Basic concept: Statistics vs Parameters
Values concerning a sample are referred to as SAMPLE STATISTICS while values concerning a population are referred to as POPULATION PARAMETERS.
Basic concept: Sampling Bias
Systematic favoring of certain outcomes due to the methods employed to obtain the sample.
How to avoid sampling bias?
The most common probability-based sampling method is the SIMPLE RANDOM SAMPLING method.
Basic concept: Simple random sampling
A method of obtaining a sample from a population in which every member of the population has an equal chance of being selected.
Basic concept: Central tendency measures
Describe the “center” arounf which the data is distributed. Mean and Median are two of the most commonly used.
Basic concept: Variability measures
Describe “data spread” or how far away the measurements are from the center.
Variance and Standard deviation are the most commonly used.
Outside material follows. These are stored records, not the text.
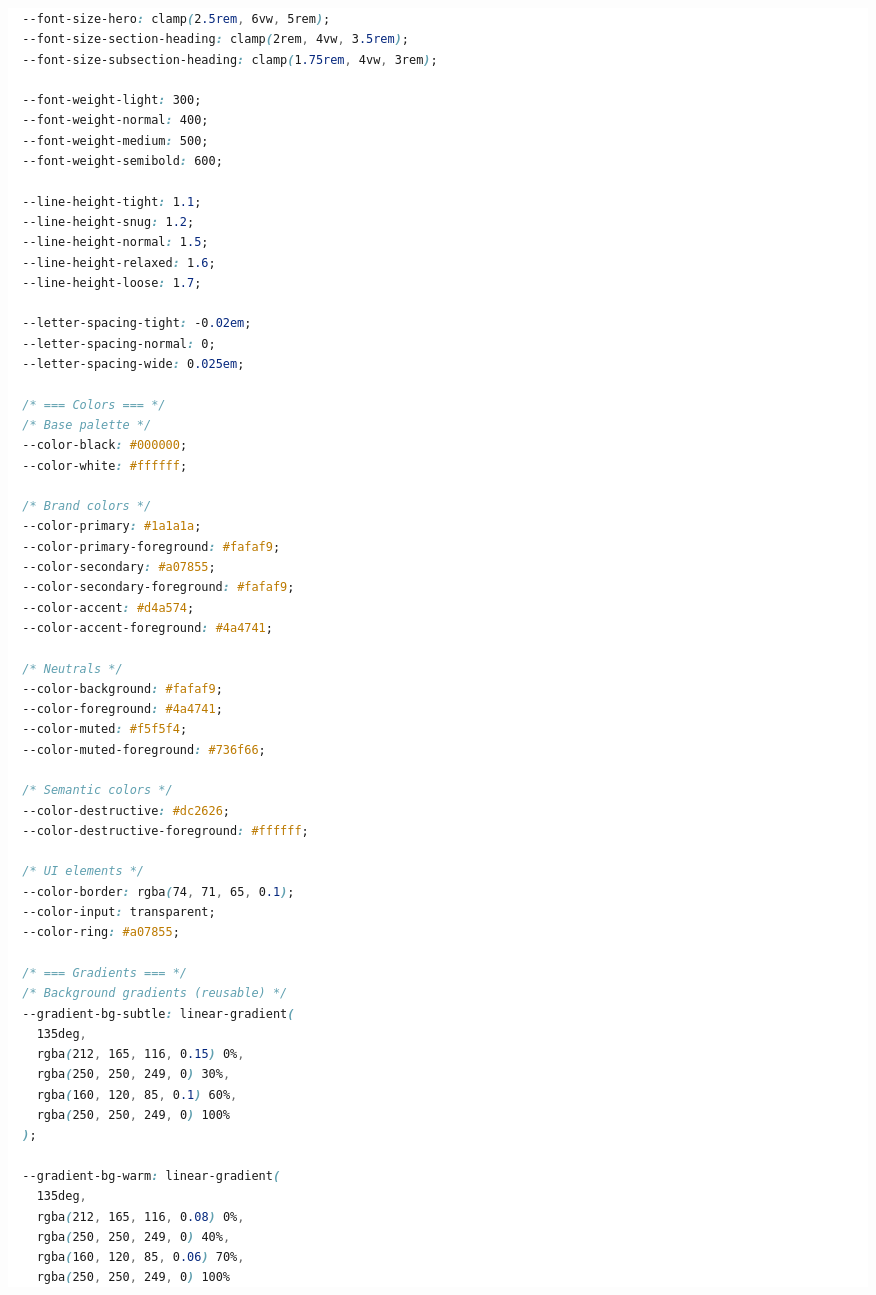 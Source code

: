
 ```css
  --font-size-hero: clamp(2.5rem, 6vw, 5rem);
  --font-size-section-heading: clamp(2rem, 4vw, 3.5rem);
  --font-size-subsection-heading: clamp(1.75rem, 4vw, 3rem);

  --font-weight-light: 300;
  --font-weight-normal: 400;
  --font-weight-medium: 500;
  --font-weight-semibold: 600;

  --line-height-tight: 1.1;
  --line-height-snug: 1.2;
  --line-height-normal: 1.5;
  --line-height-relaxed: 1.6;
  --line-height-loose: 1.7;

  --letter-spacing-tight: -0.02em;
  --letter-spacing-normal: 0;
  --letter-spacing-wide: 0.025em;

  /* === Colors === */
  /* Base palette */
  --color-black: #000000;
  --color-white: #ffffff;

  /* Brand colors */
  --color-primary: #1a1a1a;
  --color-primary-foreground: #fafaf9;
  --color-secondary: #a07855;
  --color-secondary-foreground: #fafaf9;
  --color-accent: #d4a574;
  --color-accent-foreground: #4a4741;

  /* Neutrals */
  --color-background: #fafaf9;
  --color-foreground: #4a4741;
  --color-muted: #f5f5f4;
  --color-muted-foreground: #736f66;

  /* Semantic colors */
  --color-destructive: #dc2626;
  --color-destructive-foreground: #ffffff;

  /* UI elements */
  --color-border: rgba(74, 71, 65, 0.1);
  --color-input: transparent;
  --color-ring: #a07855;

  /* === Gradients === */
  /* Background gradients (reusable) */
  --gradient-bg-subtle: linear-gradient(
    135deg,
    rgba(212, 165, 116, 0.15) 0%,
    rgba(250, 250, 249, 0) 30%,
    rgba(160, 120, 85, 0.1) 60%,
    rgba(250, 250, 249, 0) 100%
  );

  --gradient-bg-warm: linear-gradient(
    135deg,
    rgba(212, 165, 116, 0.08) 0%,
    rgba(250, 250, 249, 0) 40%,
    rgba(160, 120, 85, 0.06) 70%,
    rgba(250, 250, 249, 0) 100%
``` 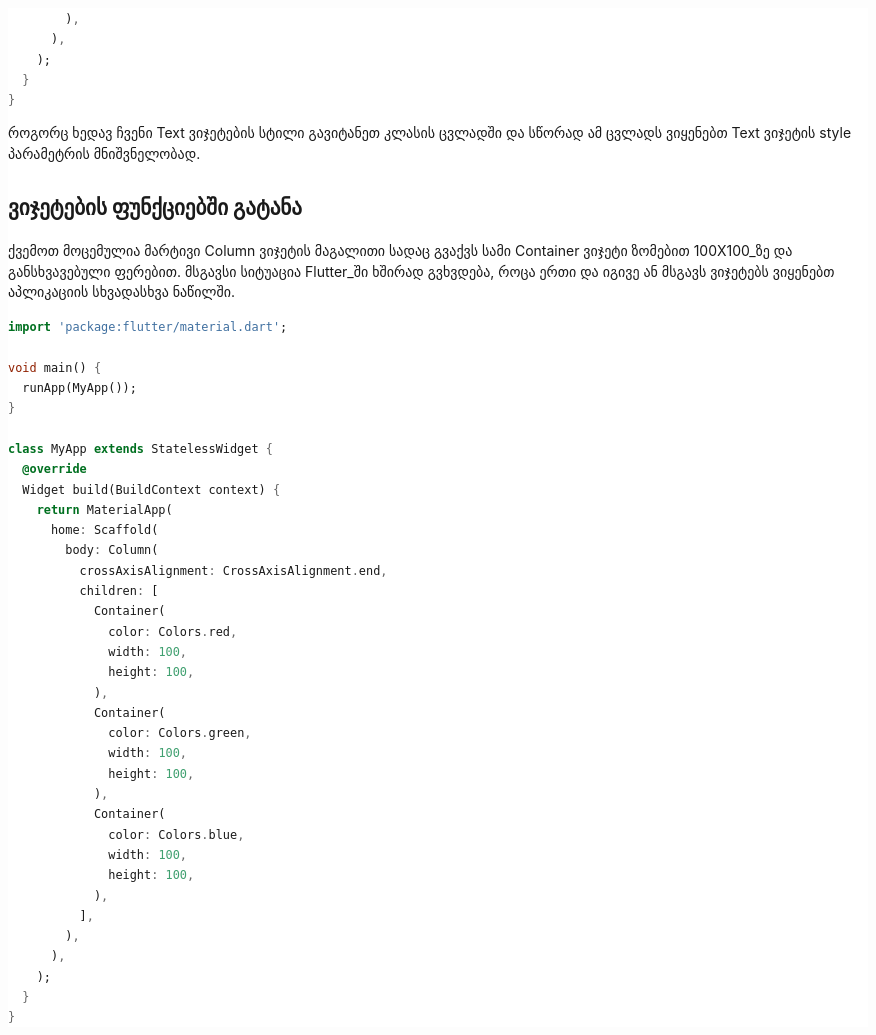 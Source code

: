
 ```dart
        ),
      ),
    );
  }
}


```

როგორც ხედავ ჩვენი Text ვიჯეტების სტილი გავიტანეთ კლასის ცვლადში და სწორად ამ ცვლადს ვიყენებთ Text ვიჯეტის style პარამეტრის მნიშვნელობად.

## ვიჯეტების ფუნქციებში გატანა

ქვემოთ მოცემულია მარტივი Column ვიჯეტის მაგალითი სადაც გვაქვს სამი Container ვიჯეტი ზომებით 100X100_ზე და განსხვავებული ფერებით. მსგავსი სიტუაცია Flutter_ში ხშირად გვხვდება, როცა ერთი და იგივე ან მსგავს ვიჯეტებს ვიყენებთ აპლიკაციის სხვადასხვა ნაწილში.

```dart
import 'package:flutter/material.dart';

void main() {
  runApp(MyApp());
}

class MyApp extends StatelessWidget {
  @override
  Widget build(BuildContext context) {
    return MaterialApp(
      home: Scaffold(
        body: Column(
          crossAxisAlignment: CrossAxisAlignment.end,
          children: [
            Container(
              color: Colors.red,
              width: 100,
              height: 100,
            ),
            Container(
              color: Colors.green,
              width: 100,
              height: 100,
            ),
            Container(
              color: Colors.blue,
              width: 100,
              height: 100,
            ),
          ],
        ),
      ),
    );
  }
}

```
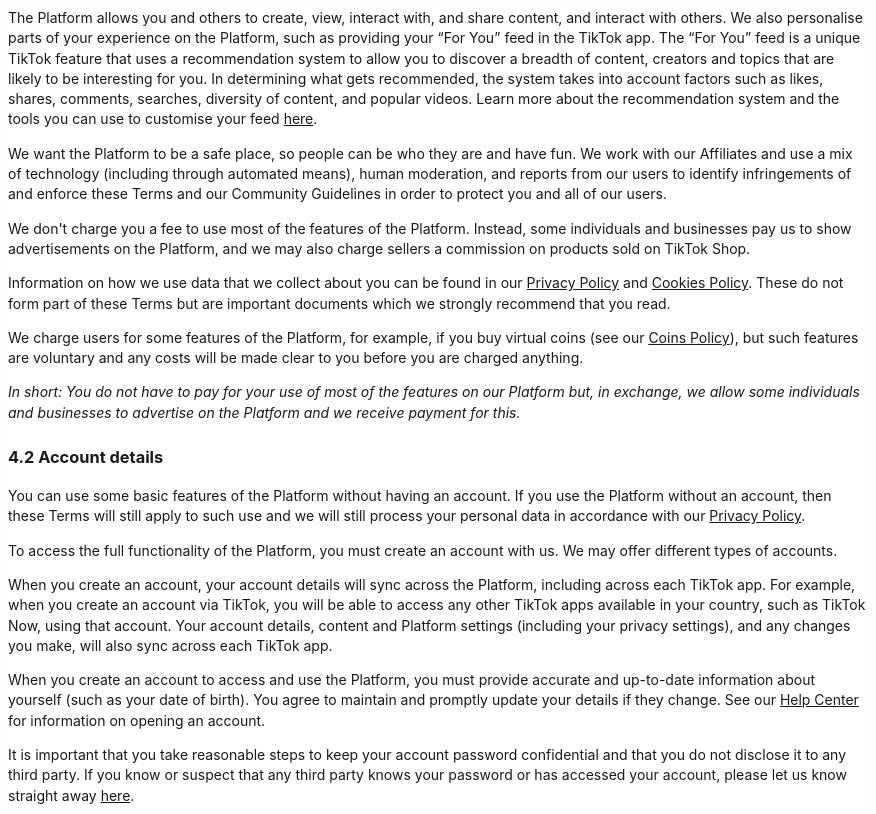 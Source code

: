 The Platform allows you and others to create, view, interact with, and share content, and interact with others. We also personalise parts of your experience on the Platform, such as providing your “For You” feed in the TikTok app. The “For You” feed is a unique TikTok feature that uses a recommendation system to allow you to discover a breadth of content, creators and topics that are likely to be interesting for you. In determining what gets recommended, the system takes into account factors such as likes, shares, comments, searches, diversity of content, and popular videos. Learn more about the recommendation system and the tools you can use to customise your feed [here](https://support.tiktok.com/en/using-tiktok/exploring-videos/how-tiktok-recommends-content).

We want the Platform to be a safe place, so people can be who they are and have fun. We work with our Affiliates and use a mix of technology (including through automated means), human moderation, and reports from our users to identify infringements of and enforce these Terms and our Community Guidelines in order to protect you and all of our users.

We don't charge you a fee to use most of the features of the Platform. Instead, some individuals and businesses pay us to show advertisements on the Platform, and we may also charge sellers a commission on products sold on TikTok Shop.

Information on how we use data that we collect about you can be found in our [Privacy Policy](https://www.tiktok.com/legal/privacy-policy-eea) and [Cookies Policy](https://www.tiktok.com/legal/cookie-policy). These do not form part of these Terms but are important documents which we strongly recommend that you read.

We charge users for some features of the Platform, for example, if you buy virtual coins (see our [Coins Policy](https://www.tiktok.com/legal/coin-policy-eea)), but such features are voluntary and any costs will be made clear to you before you are charged anything.

_In short: You do not have to pay for your use of most of the features on our Platform but, in exchange, we allow some individuals and businesses to advertise on the Platform and we receive payment for this._

### **4.2 Account details**

You can use some basic features of the Platform without having an account. If you use the Platform without an account, then these Terms will still apply to such use and we will still process your personal data in accordance with our [Privacy Policy](https://www.tiktok.com/legal/privacy-policy-eea).

To access the full functionality of the Platform, you must create an account with us. We may offer different types of accounts.

When you create an account, your account details will sync across the Platform, including across each TikTok app. For example, when you create an account via TikTok, you will be able to access any other TikTok apps available in your country, such as TikTok Now, using that account. Your account details, content and Platform settings (including your privacy settings), and any changes you make, will also sync across each TikTok app.

When you create an account to access and use the Platform, you must provide accurate and up-to-date information about yourself (such as your date of birth). You agree to maintain and promptly update your details if they change. See our [Help Center](https://support.tiktok.com/) for information on opening an account.

It is important that you take reasonable steps to keep your account password confidential and that you do not disclose it to any third party. If you know or suspect that any third party knows your password or has accessed your account, please let us know straight away [here](https://www.tiktok.com/legal/report/feedback).
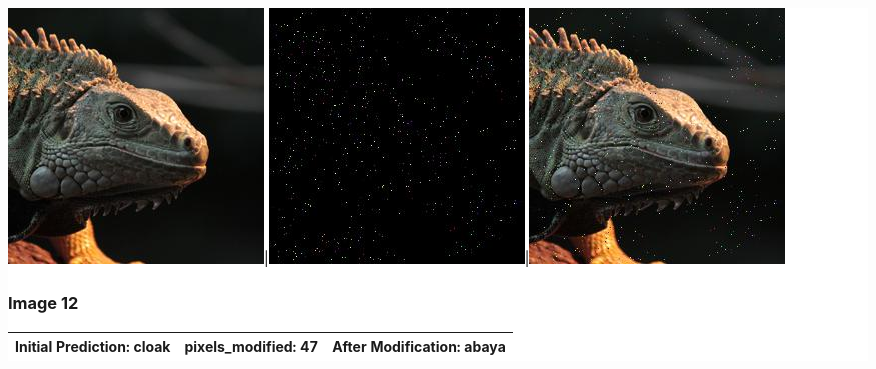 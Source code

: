  ![Original](https://github.com/sanchitgulati/Tricking-AI-Image-Recognition/blob/main/data/10_original.jpeg?raw=true)|![Pixel Mask](https://github.com/sanchitgulati/Tricking-AI-Image-Recognition/blob/main/data/10_pixel.jpeg?raw=true)|![Modified Image](https://github.com/sanchitgulati/Tricking-AI-Image-Recognition/blob/main/data/10_modified.jpeg?raw=true)

### Image 12 
Initial Prediction: cloak            |  pixels_modified: 47         |  After Modification: abaya
 :-------------------------:|:-------------------------:|:------------------------ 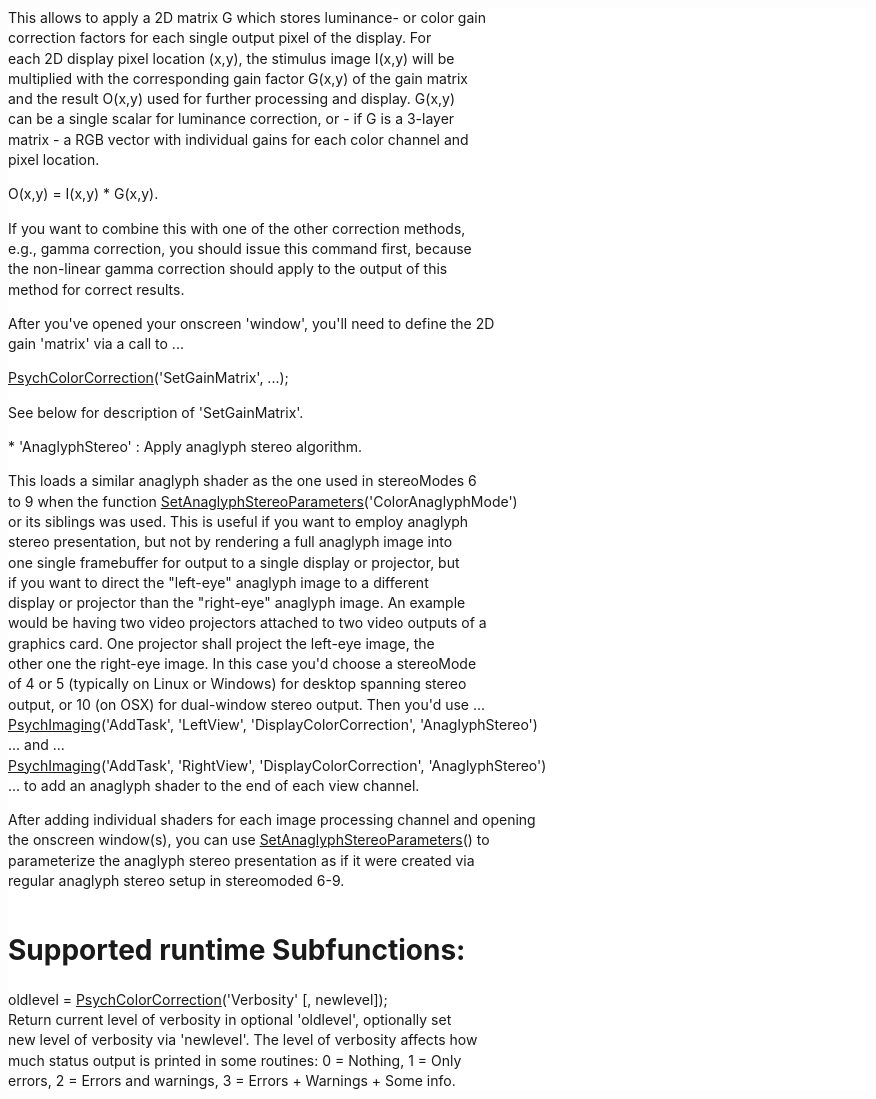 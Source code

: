  This allows to apply a 2D matrix G which stores luminance- or color gain  
  correction factors for each single output pixel of the display. For  
  each 2D display pixel location (x,y), the stimulus image I(x,y) will be  
  multiplied with the corresponding gain factor G(x,y) of the gain matrix  
  and the result O(x,y) used for further processing and display. G(x,y)  
  can be a single scalar for luminance correction, or - if G is a 3-layer  
  matrix - a RGB vector with individual gains for each color channel and  
  pixel location.  
  
  O(x,y) = I(x,y) \* G(x,y).  
  
  If you want to combine this with one of the other correction methods,  
  e.g., gamma correction, you should issue this command first, because  
  the non-linear gamma correction should apply to the output of this  
  method for correct results.  
  
  After you've opened your onscreen 'window', you'll need to define the 2D  
  gain 'matrix' via a call to ...  
  
  [PsychColorCorrection](PsychColorCorrection)('SetGainMatrix', ...);  
  
  See below for description of 'SetGainMatrix'.  
  
\* 'AnaglyphStereo' : Apply anaglyph stereo algorithm.  
  
  This loads a similar anaglyph shader as the one used in stereoModes 6  
  to 9 when the function [SetAnaglyphStereoParameters](SetAnaglyphStereoParameters)('ColorAnaglyphMode')  
  or its siblings was used. This is useful if you want to employ anaglyph  
  stereo presentation, but not by rendering a full anaglyph image into  
  one single framebuffer for output to a single display or projector, but  
  if you want to direct the "left-eye" anaglyph image to a different  
  display or projector than the "right-eye" anaglyph image. An example  
  would be having two video projectors attached to two video outputs of a  
  graphics card. One projector shall project the left-eye image, the  
  other one the right-eye image. In this case you'd choose a stereoMode  
  of 4 or 5 (typically on Linux or Windows) for desktop spanning stereo  
  output, or 10 (on OSX) for dual-window stereo output. Then you'd use ...  
  [PsychImaging](PsychImaging)('AddTask', 'LeftView', 'DisplayColorCorrection', 'AnaglyphStereo')  
  ... and ...  
  [PsychImaging](PsychImaging)('AddTask', 'RightView', 'DisplayColorCorrection', 'AnaglyphStereo')  
  ... to add an anaglyph shader to the end of each view channel.  
  
  After adding individual shaders for each image processing channel and opening  
  the onscreen window(s), you can use [SetAnaglyphStereoParameters](SetAnaglyphStereoParameters)() to  
  parameterize the anaglyph stereo presentation as if it were created via  
  regular anaglyph stereo setup in stereomoded 6-9.  
  
  
Supported runtime Subfunctions:  
===============================  
  
oldlevel = [PsychColorCorrection](PsychColorCorrection)('Verbosity' [, newlevel]);  
Return current level of verbosity in optional 'oldlevel', optionally set  
new level of verbosity via 'newlevel'. The level of verbosity affects how  
much status output is printed in some routines: 0 = Nothing, 1 = Only  
errors, 2 = Errors and warnings, 3 = Errors + Warnings + Some info.  
   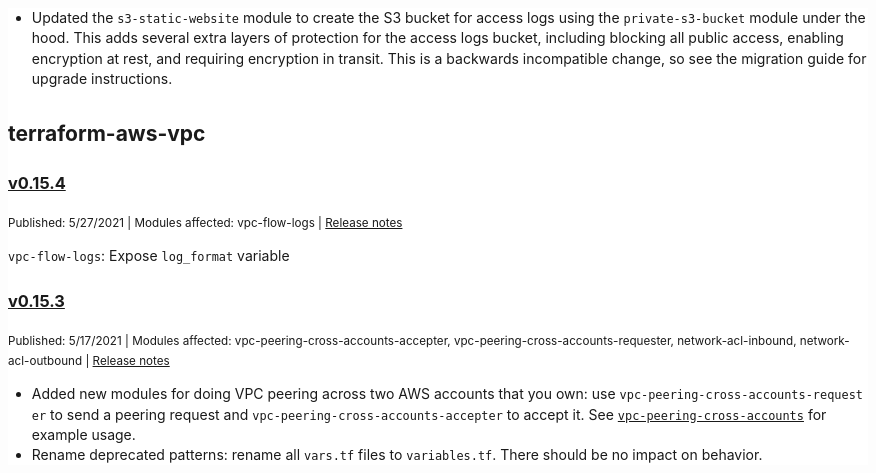 <div style={{"overflow":"hidden","textOverflow":"ellipsis","display":"-webkit-box","WebkitLineClamp":10,"lineClamp":10,"WebkitBoxOrient":"vertical"}}>

  

- Updated the `s3-static-website` module to create the S3 bucket for access logs using the `private-s3-bucket` module under the hood. This adds several extra layers of protection for the access logs bucket, including blocking all public access, enabling encryption at rest, and requiring encryption in transit. This is a backwards incompatible change, so see the migration guide for upgrade instructions.


</div>



## terraform-aws-vpc


### [v0.15.4](https://github.com/gruntwork-io/terraform-aws-vpc/releases/tag/v0.15.4)

<p style={{marginTop: "-20px", marginBottom: "10px"}}>
  <small>Published: 5/27/2021 | Modules affected: vpc-flow-logs | <a href="https://github.com/gruntwork-io/terraform-aws-vpc/releases/tag/v0.15.4">Release notes</a></small>
</p>

<div style={{"overflow":"hidden","textOverflow":"ellipsis","display":"-webkit-box","WebkitLineClamp":10,"lineClamp":10,"WebkitBoxOrient":"vertical"}}>

  

`vpc-flow-logs`: Expose `log_format` variable



</div>


### [v0.15.3](https://github.com/gruntwork-io/terraform-aws-vpc/releases/tag/v0.15.3)

<p style={{marginTop: "-20px", marginBottom: "10px"}}>
  <small>Published: 5/17/2021 | Modules affected: vpc-peering-cross-accounts-accepter, vpc-peering-cross-accounts-requester, network-acl-inbound, network-acl-outbound | <a href="https://github.com/gruntwork-io/terraform-aws-vpc/releases/tag/v0.15.3">Release notes</a></small>
</p>

<div style={{"overflow":"hidden","textOverflow":"ellipsis","display":"-webkit-box","WebkitLineClamp":10,"lineClamp":10,"WebkitBoxOrient":"vertical"}}>

  

- Added new modules for doing VPC peering across two AWS accounts that you own: use `vpc-peering-cross-accounts-requester` to send a peering request and `vpc-peering-cross-accounts-accepter` to accept it. See [`vpc-peering-cross-accounts`](https://github.com/gruntwork-io/terraform-aws-vpc/tree/master/examples/vpc-peering-cross-accounts) for example usage.
- Rename deprecated patterns: rename all `vars.tf` files to `variables.tf`. There should be no impact on behavior.
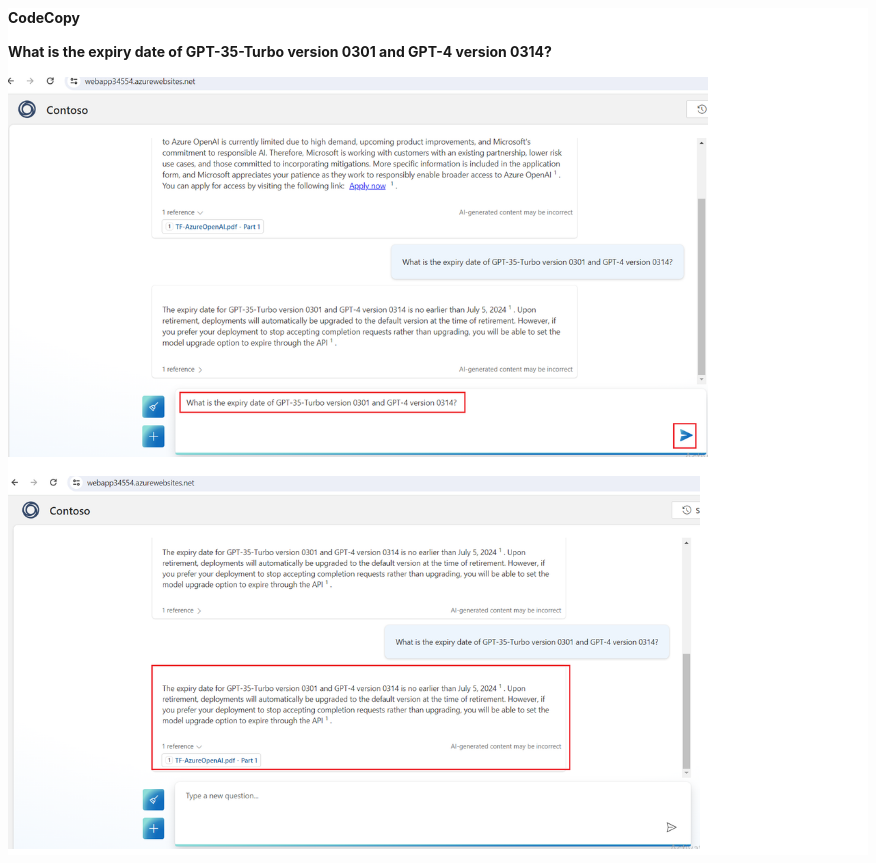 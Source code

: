 **CodeCopy**

**What is the expiry date of GPT-35-Turbo version 0301 and GPT-4 version
0314?**

<img src="./media/image106.png"
style="width:7.2875in;height:3.96141in" />

<img src="./media/image107.png"
style="width:7.21039in;height:3.8875in" />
Basic concept: Relative standing measures
Describe the relative position of specific measurements in the data. Ex - percentile and quartiles
Basic concept: Mean
The numerical average; calculated as the sum of all of the data values divided by the number of values.
The sample mean is represented as ¯x (”x-bar”) and the population mean is denoted as the Greek letter µ (”mu”).
Basic concept: Median
The middle of the distribution that has been ordered from smallest to largest; for distributions with an even number of values, this is the mean of the two middle values.
Basic concept: Standard Deviation
Roughly the average difference between individual data values and the mean.
The standard deviation of a sample is denoted as s.
The standard deviation of a population is denoted as σ.
The standard deviation is equal to the square root of the variance.
Basic concept: Correlation
A measure of the direction and strength of the relationship between two variables.
The correlation between two quantitative variables of a sample is denoted r.
The correlation between two quantitative variables of a population is denoted ρ (Greek letter ”rho”).
6 properties of correlation
- −1 ≤ ρ ≤ +1.
- For a positive association, ρ > 0, for a negative association ρ < 0, if there is no relationship ρ = 0.
- The closer ρ is to 0 the weaker the relationship and the closer to +1 or -1 the stronger the relationship.
- The sign of the correlation provides direction only.
- Correlation is unit free; the x and y variables do NOT need to be on the same scale (ex: correlation between height in cm and weight in lbs).
- It doesn’t matter which variable you label as x or y. The correlation between x and y is equal to the correlation between y and x.